The dynamics of correlated novelties - foolrush
http://www.nature.com/srep/2014/140731/srep05890/full/srep05890.html?repost

======
MrQuincle
Although these models are highly abstract that very fact enables them to form
a foundation for many different fields.

* In thermodynamics the Ehrenfest model (or dog-flea model) was developed: [http://www.wikiwand.com/en/Ehrenfest_model](http://www.wikiwand.com/en/Ehrenfest_model)

* In spread of infectious diseases and vaccine efficacy models Polya urn models can be used.

* In exchangeable models (e.g. in classification where labels are assigned but without semantics!!) the Pitman-Yor (PY) process can be described as an urn model and exhibits power-law distribution (of items over the different classes) as well. The Pitman-Yor process is a (two-parameter) generalization of the Poisson-Dirichlet process. The "proper" distribution over the space of all partitions.

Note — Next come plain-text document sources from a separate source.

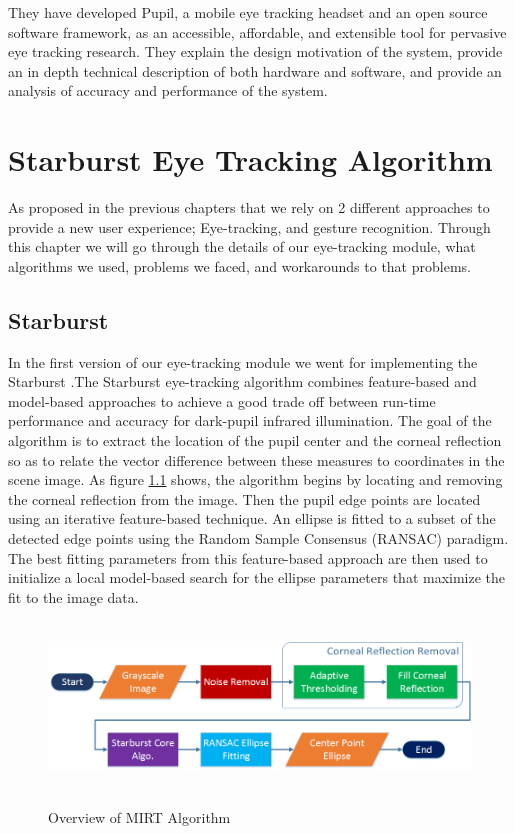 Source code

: \documentclass[12pt,fleqn]{book} %
\begin{document}
They have developed Pupil, a mobile eye tracking headset and an open source software framework, as an accessible, affordable, and extensible tool for pervasive eye tracking research. They explain the design motivation of the system, provide an in depth technical description of both hardware and software, and provide an analysis of accuracy and performance of the system.


\chapter{Starburst Eye Tracking Algorithm}
As proposed in the previous chapters that we rely on 2 different approaches to provide a new user experience; Eye-tracking, and gesture recognition. Through this chapter we will go through the details of our eye-tracking module, what algorithms we used, problems we faced, and workarounds to that problems.

\section{Starburst}
In the first version of our eye-tracking module we went for implementing the Starburst \cite{starburst}.The Starburst eye-tracking algorithm combines feature-based and model-based approaches to achieve a good trade off between run-time performance and accuracy for dark-pupil infrared illumination. The goal of the algorithm is to extract the location of the pupil center and the corneal reflection so as to relate the vector difference between these measures to coordinates in the scene image. As figure \ref{fig:starburst_overview} shows, the algorithm begins by locating and removing the corneal reflection from the image. Then the pupil edge points are located using an iterative feature-based technique. An ellipse is fitted to a subset of the detected edge points using the Random Sample Consensus (RANSAC) paradigm. The best fitting parameters from this feature-based approach are then used to initialize a local model-based search for the ellipse  parameters that maximize the fit to the image data.


\begin{figure}[h]
\begin{dBox}
\centering
	\mbox{
		\includegraphics[width=\textwidth]{./Pictures/Starburst_overview.png}
	}
   \caption{Overview of MIRT Algorithm \label{fig:starburst_overview} }   
\end{dBox}   
\end{figure}
\end{document}
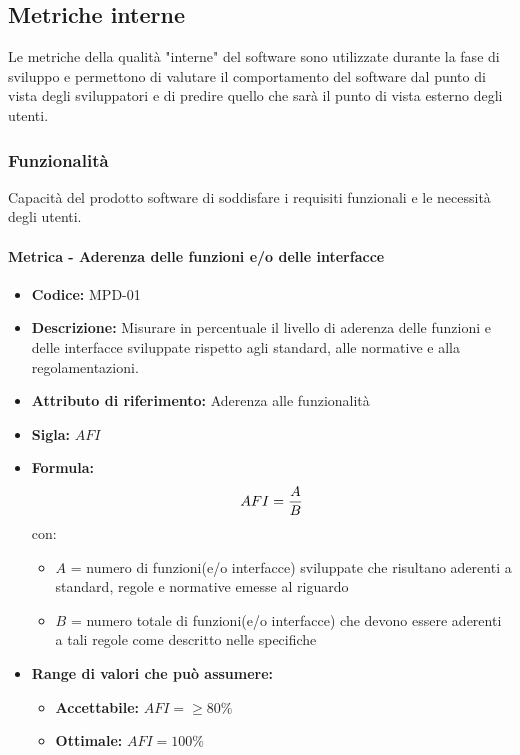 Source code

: \subsection{Metriche interne}
 Le metriche della qualità "interne" del software sono utilizzate durante la fase di sviluppo e permettono di valutare il comportamento del software dal punto di vista degli sviluppatori e di predire quello che sarà il punto di vista esterno degli utenti.
  \subsubsection{Funzionalità}
      Capacità del prodotto software di soddisfare i requisiti funzionali e le necessità degli utenti.

              \paragraph{Metrica - Aderenza delle funzioni e/o delle interfacce} 
              \begin{itemize}
          \item  \textbf{Codice:} MPD-01
        \item    \textbf{Descrizione:} Misurare in percentuale il livello di aderenza delle funzioni e delle interfacce sviluppate rispetto agli standard, alle normative e alla regolamentazioni.
          \item  \textbf{Attributo di riferimento:} Aderenza alle funzionalità 
        \item    \textbf{Sigla:} $AFI$
         \item   \textbf{Formula:} $$AFI = {A \over B}$$
                con:
                \begin{itemize}
                    \item  $A$ = numero di funzioni(e/o interfacce) sviluppate che risultano aderenti a standard, regole e normative emesse al riguardo
                    \item  $B$ = numero totale di funzioni(e/o interfacce) che devono essere aderenti a tali regole come descritto nelle specifiche
                \end{itemize}

                \item \textbf{Range di valori che può assumere:}
                \begin{itemize}
                    \item \textbf{Accettabile:} $AFI = \geq80\% $
                    \item \textbf{Ottimale:} $AFI = 100\%$
                \end{itemize}
            \end{itemize}
              
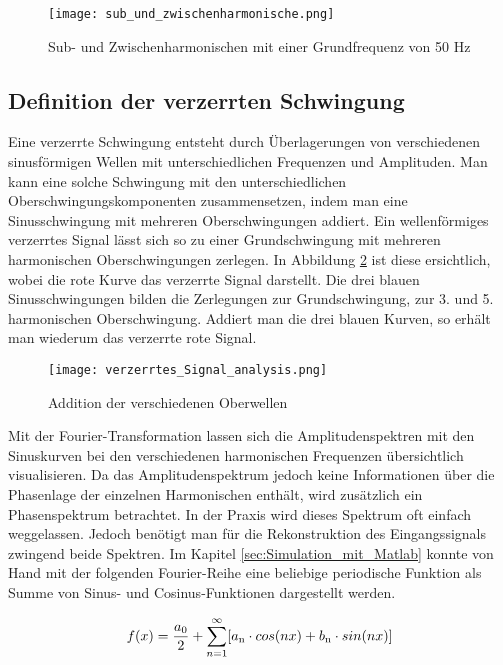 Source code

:\begin{figure}[ht!]
	\centering
	\texttt{[image: sub\_und\_zwischenharmonische.png]}	
	\caption{Sub- und Zwischenharmonischen mit einer Grundfrequenz von 50 Hz}
	\label{fig:Sub und Zwischenharmonische}
\end{figure}



\subsection{Definition der verzerrten Schwingung}\label{sec:Verzerrte_Schwingung}
Eine verzerrte Schwingung entsteht durch Überlagerungen von verschiedenen sinusförmigen Wellen mit unterschiedlichen Frequenzen und Amplituden. Man kann eine solche Schwingung mit den unterschiedlichen Oberschwingungskomponenten zusammensetzen, indem man eine Sinusschwingung mit mehreren Oberschwingungen addiert. Ein wellenförmiges verzerrtes Signal lässt sich so zu einer Grundschwingung mit mehreren harmonischen Oberschwingungen zerlegen. In Abbildung \ref{fig:Addition Oberwellen} ist diese ersichtlich, wobei die rote Kurve das verzerrte Signal darstellt. Die drei blauen Sinusschwingungen bilden die Zerlegungen zur Grundschwingung, zur 3. und 5. harmonischen Oberschwingung. Addiert man die drei blauen Kurven, so erhält man wiederum das verzerrte rote Signal.

\newpage
\begin{figure}[ht!]
	\centering
	\texttt{[image: verzerrtes\_Signal\_analysis.png]}	
	\caption{Addition der verschiedenen Oberwellen \cite{analysi3}}\label{fig:Addition Oberwellen}
\end{figure}

Mit der Fourier-Transformation lassen sich die Amplitudenspektren mit den Sinuskurven bei den verschiedenen harmonischen Frequenzen übersichtlich visualisieren. Da das Amplitudenspektrum jedoch keine Informationen über die Phasenlage der einzelnen Harmonischen enthält, wird zusätzlich ein Phasenspektrum betrachtet. In der Praxis wird dieses Spektrum oft einfach weggelassen. Jedoch benötigt man für die Rekonstruktion des Eingangssignals zwingend beide Spektren. Im Kapitel \ref{sec:Simulation_mit_Matlab} konnte von Hand mit der folgenden Fourier-Reihe eine beliebige periodische Funktion als Summe von Sinus- und Cosinus-Funktionen dargestellt werden.

\begin{equation}
f(x) = {\frac{a\textsubscript{0}}{2}}+\sum_{n=1}^\infty[a\textsubscript{n} \cdot cos(nx)+b\textsubscript{n} \cdot sin(nx)]
\end{equation}

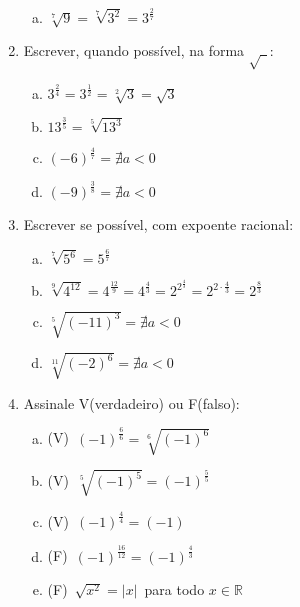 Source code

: \documentclass[a4paper,14pt]{article}
\begin{document}
\begin{multicols}{2}
\begin{enumerate}
\begin{enumerate}[a)]
        	\item $\sqrt[7]{9} = \sqrt[7]{3^2} = 3^\frac{2}{7}$ \\
        \end{enumerate}
        \item Escrever, quando possível, na forma $\sqrt{~~}$:
        \begin{enumerate}[a)] 
        	\item $3^\frac{2}{4} = 3^\frac{1}{2} = \sqrt[2]{3} = \sqrt{3}$\\
        	\item $13^\frac{3}{5} = \sqrt[5]{13^3}$ \\
        	\item $(-6)^\frac{4}{7} = \nexists a < 0$ \\
        	\item $(-9)^\frac{3}{8} = \nexists a < 0$ \\
        \end{enumerate}
        \item Escrever se possível, com expoente racional:
        \begin{enumerate}[a)]
        	\item $\sqrt[7]{5^6} = 5^\frac{6}{7}$ \\
        	\item $\sqrt[9]{4^{12}} = 4^\frac{12}{9} = 4^\frac{4}{3} = 2^{2^\frac{4}{3}} = 2^{2 \cdot \frac{4}{3}} = 2^\frac{8}{3}$ \\
        	\item $\sqrt[5]{(-11)^3} = \nexists a < 0$ \\
        	\item $\sqrt[11]{(-2)^6} = \nexists a < 0$ \\
        \end{enumerate}
        \item Assinale V(verdadeiro) ou F(falso):
        \begin{enumerate}[a)]
        	\item (V)~$(-1)^\frac{6}{6} = \sqrt[6]{(-1)^6}$\\
        	\item (V)~$\sqrt[5]{(-1)^5} = (-1)^\frac{5}{5}$ \\
        	\item (V)~$(-1)^\frac{4}{4} = (-1)$ \\
        	\item (F)~$(-1)^\frac{16}{12} = (-1)^\frac{4}{3}$ \\
        	\item (F)~$\sqrt{x^2} = |x|$~para todo $x \in \mathbb{R}$ \\

\end{enumerate}
\end{enumerate}
\end{multicols}
\end{document}
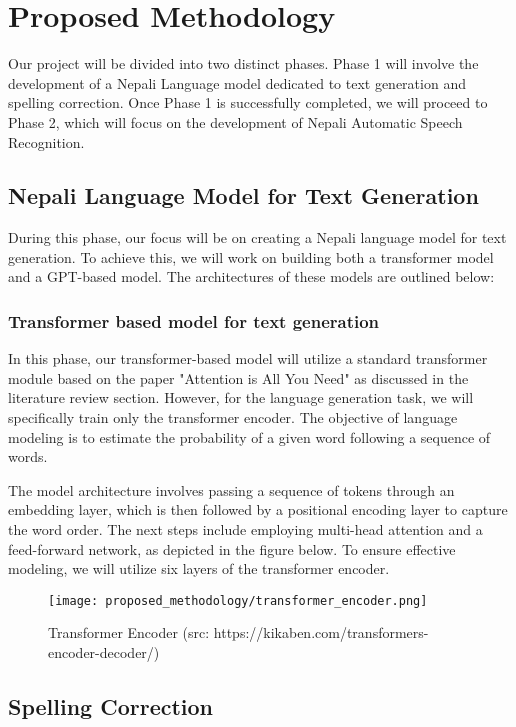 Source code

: \chapter{Proposed Methodology}
Our project will be divided into two distinct phases. Phase 1 will involve the development of a Nepali Language model dedicated to text generation and spelling correction. Once Phase 1 is successfully completed, we will proceed to Phase 2, which will focus on the development of Nepali Automatic Speech Recognition.

\section{Nepali Language Model for Text Generation}
During this phase, our focus will be on creating a Nepali language model for text generation. To achieve this, we will work on building both a transformer model and a GPT-based model. The architectures of these models are outlined below:

\subsection{Transformer based model for text generation}
In this phase, our transformer-based model will utilize a standard transformer module based on the paper "Attention is All You Need" \cite{NIPS2017_3f5ee243} as discussed in the literature review section. However, for the language generation task, we will specifically train only the transformer encoder. The objective of language modeling is to estimate the probability of a given word following a sequence of words.

The model architecture involves passing a sequence of tokens through an embedding layer, which is then followed by a positional encoding layer to capture the word order. The next steps include employing multi-head attention and a feed-forward network, as depicted in the figure below. To ensure effective modeling, we will utilize six layers of the transformer encoder.

\begin{figure}[H]
    \centering
    \texttt{[image: proposed\_methodology/transformer\_encoder.png]}
    \caption{Transformer Encoder (src: https://kikaben.com/transformers-encoder-decoder/)}
    \label{fig:Transformer Encoder (src: https://kikaben.com/transformers-encoder-decoder/)}
\end{figure}

\section{Spelling Correction}

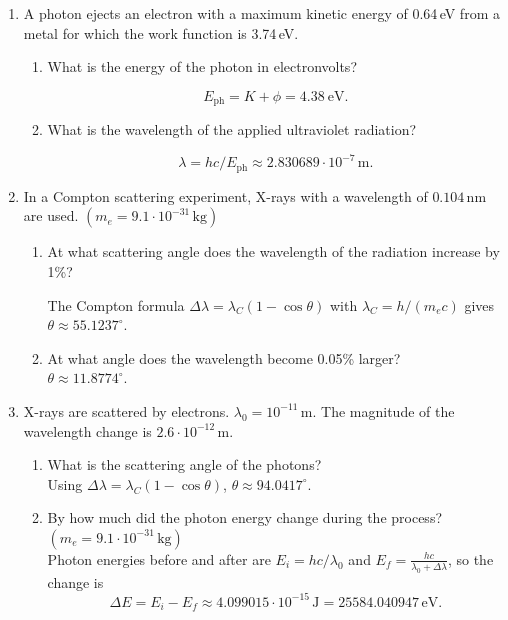 \documentclass[a4paper,12pt]{letter}
\begin{document}
\begin{enumerate}
\item A photon ejects an electron with a maximum kinetic energy of 0.64\,eV from a metal for which the work function is 3.74\,eV.
\begin{enumerate}
\item What is the energy of the photon in electronvolts?

  $$E_\text{ph}=K+\phi=4.38\ \text{eV.}$$
  
\item What is the wavelength of the applied ultraviolet radiation?

$$\lambda=hc/E_\text{ph}\approx 2.830689\cdot 10^{-7}\,\text{m.}$$
\end{enumerate}

\pagebreak
\item In a Compton scattering experiment, X-rays with a wavelength of $0.104\,\text{nm}$ are used. $(m_{e} = 9.1 \cdot 10^{-31}\,\text{kg})$
    \begin{enumerate}
    \item At what scattering angle does the wavelength of the radiation increase by 1\%?

      \smallskip
      The Compton formula $\Delta\lambda=\lambda_{C}(1-\cos\theta)$ with $\lambda_{C}=h/(m_{e}c)$ gives $\theta \approx 55.1237^{\circ}$.
     
        \item At what angle does the wavelength become 0.05\% larger?\\$\theta \approx 11.8774^{\circ}$.
    \end{enumerate}

 \item X-rays are scattered by electrons. $\lambda_0 = 10^{-11}\,\text{m}$. The magnitude of the wavelength change is $2.6 \cdot 10^{-12}\,\text{m}$.
    \begin{enumerate}
    \item What is the scattering angle of the photons?\\

      Using $\Delta\lambda=\lambda_{C}(1-\cos\theta)$, $\theta \approx 94.0417^{\circ}$.
    
    \item By how much did the photon energy change during the process? $(m_e = 9.1 \cdot 10^{-31}\,\text{kg})$\\

Photon energies before and after are $E_{i}=hc/\lambda_{0}$ and $E_{f}=\frac{hc}{\lambda_{0}+\Delta\lambda}$, so the change is $$\Delta E = E_{i}-E_{f} \approx 4.099015\cdot 10^{-15}\,\text{J}=25584.040947\,\text{eV}.$$
    \end{enumerate}

\end{enumerate}

\bigskip


\vfill
\end{document}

The urn model for PY is as follows. Start with a black ball with weight "b".
At each step sample a ball proportional to its weight. If you sample a black
ball, put it back in, along with another one black ball of weight "a", plus(!)
a ball of a color - sampled from a base distribution H - with weight "1-a". If
you sample a colored ball, put it back in, along with a ball of the same color
and weight "1".

The model from Tria et al. is also a two-parameter model, but I've to check if
it is indeed different. I guess it is, Strogatz rulez. ;-)

Edit: paper by Teh that describes Zipf's law (proportion of tables with n
customers scales as O(n^{-1-d})) and Heap's law (total number of tables with n
customers scales as O(n^d)) for the PY process:
[http://www.stats.ox.ac.uk/~teh/research/npbayes/TehJor2010a....](http://www.stats.ox.ac.uk/~teh/research/npbayes/TehJor2010a.pdf)

------
foolrush
On chance and correlation to other discoveries.

“Novelties are a familiar part of daily life. They are also fundamental to the
evolution of biological systems, human society, and technology. By opening new
possibilities, one novelty can pave the way for others in a process that
Kauffman has called “expanding the adjacent possible”.”